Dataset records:
+ + + + +

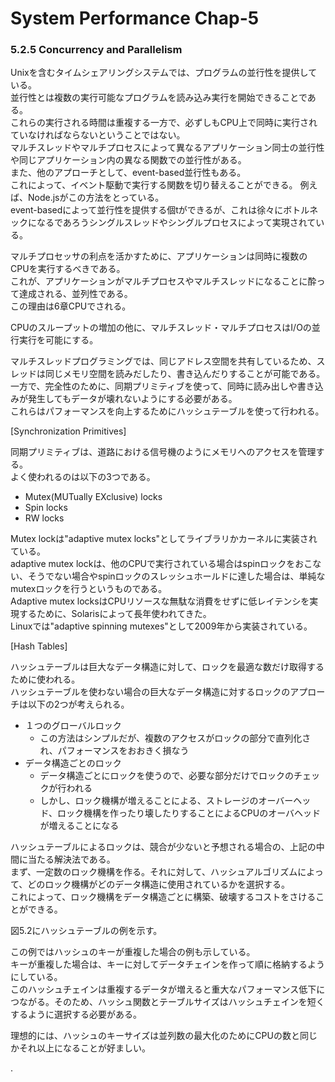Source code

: # System Performance Chap-5


### 5.2.5 Concurrency and Parallelism

Unixを含むタイムシェアリングシステムでは、プログラムの並行性を提供している。  
並行性とは複数の実行可能なプログラムを読み込み実行を開始できることである。  
これらの実行される時間は重複する一方で、必ずしもCPU上で同時に実行されていなければならないということではない。  
マルチスレッドやマルチプロセスによって異なるアプリケーション同士の並行性や同じアプリケーション内の異なる関数での並行性がある。  
また、他のアプローチとして、event-based並行性もある。  
これによって、イベント駆動で実行する関数を切り替えることができる。  例えば、Node.jsがこの方法をとっている。  
event-basedによって並行性を提供する個tができるが、これは徐々にボトルネックになるであろうシングルスレッドやシングルプロセスによって実現されている。  

マルチプロセッサの利点を活かすために、アプリケーションは同時に複数のCPUを実行するべきである。  
これが、アプリケーションがマルチプロセスやマルチスレッドになることに酔って達成される、並列性である。  
この理由は6章CPUでされる。

CPUのスループットの増加の他に、マルチスレッド・マルチプロセスはI/Oの並行実行を可能にする。  

マルチスレッドプログラミングでは、同じアドレス空間を共有しているため、スレッドは同じメモリ空間を読みだしたり、書き込んだりすることが可能である。  
一方で、完全性のために、同期プリミティブを使って、同時に読み出しや書き込みが発生してもデータが壊れないようにする必要がある。  
これらはパフォーマンスを向上するためにハッシュテーブルを使って行われる。


[Synchronization Primitives]

同期プリミティブは、道路における信号機のようにメモリへのアクセスを管理する。  
よく使われるのは以下の3つである。

- Mutex(MUTually EXclusive) locks
- Spin locks
- RW locks

Mutex lockは"adaptive mutex locks"としてライブラリかカーネルに実装されている。  
adaptive mutex lockは、他のCPUで実行されている場合はspinロックをおこない、そうでない場合やspinロックのスレッシュホールドに達した場合は、単純なmutexロックを行うというものである。  
Adaptive mutex locksはCPUリソースな無駄な消費をせずに低レイテンシを実現するために、Solarisによって長年使われてきた。  
Linuxでは"adaptive spinning mutexes"として2009年から実装されている。


[Hash Tables]

ハッシュテーブルは巨大なデータ構造に対して、ロックを最適な数だけ取得するために使われる。  
ハッシュテーブルを使わない場合の巨大なデータ構造に対するロックのアプローチは以下の2つが考えられる。  

- １つのグローバルロック
  - この方法はシンプルだが、複数のアクセスがロックの部分で直列化され、パフォーマンスをおおきく損なう
- データ構造ごとのロック
  - データ構造ごとにロックを使うので、必要な部分だけでロックのチェックが行われる
  - しかし、ロック機構が増えることによる、ストレージのオーバーヘッド、ロック機構を作ったり壊したりすることによるCPUのオーバヘッドが増えることになる

ハッシュテーブルによるロックは、競合が少ないと予想される場合の、上記の中間に当たる解決法である。  
まず、一定数のロック機構を作る。それに対して、ハッシュアルゴリズムによって、どのロック機構がどのデータ構造に使用されているかを選択する。  
これによって、ロック機構をデータ構造ごとに構築、破壊するコストをさけることができる。  

図5.2にハッシュテーブルの例を示す。  

この例ではハッシュのキーが重複した場合の例も示している。  
キーが重複した場合は、キーに対してデータチェインを作って順に格納するようにしている。  
このハッシュチェインは重複するデータが増えると重大なパフォーマンス低下につながる。そのため、ハッシュ関数とテーブルサイズはハッシュチェインを短くするように選択する必要がある。  

理想的には、ハッシュのキーサイズは並列数の最大化のためにCPUの数と同じかそれ以上になることが好ましい。




.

+ + + + +

What is expected> Every entry above needs to be retyped exactly; drop the pictures.

Result of the task>
Source code

: # System Performance Chap-5


### 5.2.5 Concurrency and Parallelism

Unixを含むタイムシェアリングシステムでは、プログラムの並行性を提供している。  
並行性とは複数の実行可能なプログラムを読み込み実行を開始できることである。  
これらの実行される時間は重複する一方で、必ずしもCPU上で同時に実行されていなければならないということではない。  
マルチスレッドやマルチプロセスによって異なるアプリケーション同士の並行性や同じアプリケーション内の異なる関数での並行性がある。  
また、他のアプローチとして、event-based並行性もある。  
これによって、イベント駆動で実行する関数を切り替えることができる。  例えば、Node.jsがこの方法をとっている。  
event-basedによって並行性を提供する個tができるが、これは徐々にボトルネックになるであろうシングルスレッドやシングルプロセスによって実現されている。  

マルチプロセッサの利点を活かすために、アプリケーションは同時に複数のCPUを実行するべきである。  
これが、アプリケーションがマルチプロセスやマルチスレッドになることに酔って達成される、並列性である。  
この理由は6章CPUでされる。

CPUのスループットの増加の他に、マルチスレッド・マルチプロセスはI/Oの並行実行を可能にする。  

マルチスレッドプログラミングでは、同じアドレス空間を共有しているため、スレッドは同じメモリ空間を読みだしたり、書き込んだりすることが可能である。  
一方で、完全性のために、同期プリミティブを使って、同時に読み出しや書き込みが発生してもデータが壊れないようにする必要がある。  
これらはパフォーマンスを向上するためにハッシュテーブルを使って行われる。


[Synchronization Primitives]

同期プリミティブは、道路における信号機のようにメモリへのアクセスを管理する。  
よく使われるのは以下の3つである。

- Mutex(MUTually EXclusive) locks
- Spin locks
- RW locks

Mutex lockは"adaptive mutex locks"としてライブラリかカーネルに実装されている。  
adaptive mutex lockは、他のCPUで実行されている場合はspinロックをおこない、そうでない場合やspinロックのスレッシュホールドに達した場合は、単純なmutexロックを行うというものである。  
Adaptive mutex locksはCPUリソースな無駄な消費をせずに低レイテンシを実現するために、Solarisによって長年使われてきた。  
Linuxでは"adaptive spinning mutexes"として2009年から実装されている。


[Hash Tables]

ハッシュテーブルは巨大なデータ構造に対して、ロックを最適な数だけ取得するために使われる。  
ハッシュテーブルを使わない場合の巨大なデータ構造に対するロックのアプローチは以下の2つが考えられる。  

- １つのグローバルロック
  - この方法はシンプルだが、複数のアクセスがロックの部分で直列化され、パフォーマンスをおおきく損なう
- データ構造ごとのロック
  - データ構造ごとにロックを使うので、必要な部分だけでロックのチェックが行われる
  - しかし、ロック機構が増えることによる、ストレージのオーバーヘッド、ロック機構を作ったり壊したりすることによるCPUのオーバヘッドが増えることになる

ハッシュテーブルによるロックは、競合が少ないと予想される場合の、上記の中間に当たる解決法である。  
まず、一定数のロック機構を作る。それに対して、ハッシュアルゴリズムによって、どのロック機構がどのデータ構造に使用されているかを選択する。  
これによって、ロック機構をデータ構造ごとに構築、破壊するコストをさけることができる。  

図5.2にハッシュテーブルの例を示す。  

この例ではハッシュのキーが重複した場合の例も示している。  
キーが重複した場合は、キーに対してデータチェインを作って順に格納するようにしている。  
このハッシュチェインは重複するデータが増えると重大なパフォーマンス低下につながる。そのため、ハッシュ関数とテーブルサイズはハッシュチェインを短くするように選択する必要がある。  

理想的には、ハッシュのキーサイズは並列数の最大化のためにCPUの数と同じかそれ以上になることが好ましい。




.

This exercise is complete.